Re: [tor-dev] Python ExoneraTor

11 Jun 2014


      On Tue, Jun 10, 2014 at 10:38 AM, Karsten Loesing
karsten@torproject.org wrote:
...
On 10/06/14 05:41, Damian Johnson wrote:
...
...
...
let me make one remark about optimizing Postgres defaults: I wrote quite
a few database queries in the past, and some of them perform horribly
(relay search) whereas others perform really well (ExoneraTor).  I
believe that the majority of performance gains can be achieved by
designing good tables, indexes, and queries.  Only as a last resort we
should consider optimizing the Postgres defaults.
You realize that a searchable descriptor archives focuses much more on
database optimization than the ExoneraTor rewrite from Java to Python
(which would leave the database untouched)?
Are other datastore models such as splunk or MongoDB useful?
[splunk has a free yet proprietary limited binary... those having
historical woes and takebacks, mentioned just for example here.]
Earlier I mentioned the idea of Dynamo.

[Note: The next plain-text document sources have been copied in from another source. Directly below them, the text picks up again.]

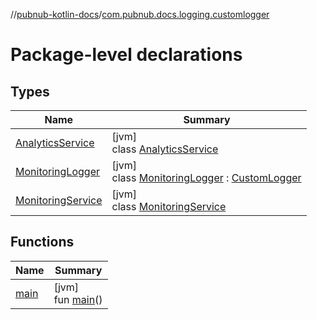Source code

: //[pubnub-kotlin-docs](../../index.md)/[com.pubnub.docs.logging.customlogger](index.md)

# Package-level declarations

## Types

| Name | Summary |
|---|---|
| [AnalyticsService](-analytics-service/index.md) | [jvm]<br>class [AnalyticsService](-analytics-service/index.md) |
| [MonitoringLogger](-monitoring-logger/index.md) | [jvm]<br>class [MonitoringLogger](-monitoring-logger/index.md) : [CustomLogger](../../../../pubnub-kotlin/pubnub-kotlin-core-api/pubnub-kotlin-core-api/com.pubnub.api.logging/-custom-logger/index.md) |
| [MonitoringService](-monitoring-service/index.md) | [jvm]<br>class [MonitoringService](-monitoring-service/index.md) |

## Functions

| Name | Summary |
|---|---|
| [main](main.md) | [jvm]<br>fun [main](main.md)() |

Unless I'm mistaken this lends
itself pretty naturally to addresses as a hash key, and descriptor
dates as the range key. Lookups would then be O(log(n)) where n is the
total number of descriptors an address has published (... that is to
say very, very quick).
This would be a fun project to give Boto a try. *sigh*... there really
should be more hours in the day...
Quoting my reply to Damian to a similar question earlier in the thread:
...
I'm wary about moving to another database, especially NoSQL ones and/or cloud-based ones.  They don't magically make things faster, and Postgres is something I understand quite well by now. [...] Not saying that DymanoDB can't be the better choice, but switching the database is not a priority for me.
If somebody wants to give, say, MongoDB a try, I'd be interested in
seeing the performance comparison to the current Postgres schema.  When
you do, please consider all three search_* functions that the current
schema offers, including searches for other IPv4 addresses in the same
/24 and other IPv6 addresses in the same /48.
Personally, the only NoSQL thing I've come across (and have had some
really good experiences with in the past) was Redis, which is a kind
of key-value store-in-memory, with some nice simple data structures
(like sets, and operations on sets. So if you can reduce your problem
to (e.g.) sets and set operations, Redis might be a good fit.)
(I think that isis is actually experimenting with Redis right now, to
do prop 226-bridgedb-database-improvements.txt)
If the things that you store in Redis can't be made to fit into
memory, you'll probably have a bad time.
So to generalize, if some relational data which needs to be searchable
can be made to fit into memory ("we can guarantee it wouldn't exceed x
GB [for t time]"), offloading that part onto some key-value (or some
more elaborate) system *might* make sense.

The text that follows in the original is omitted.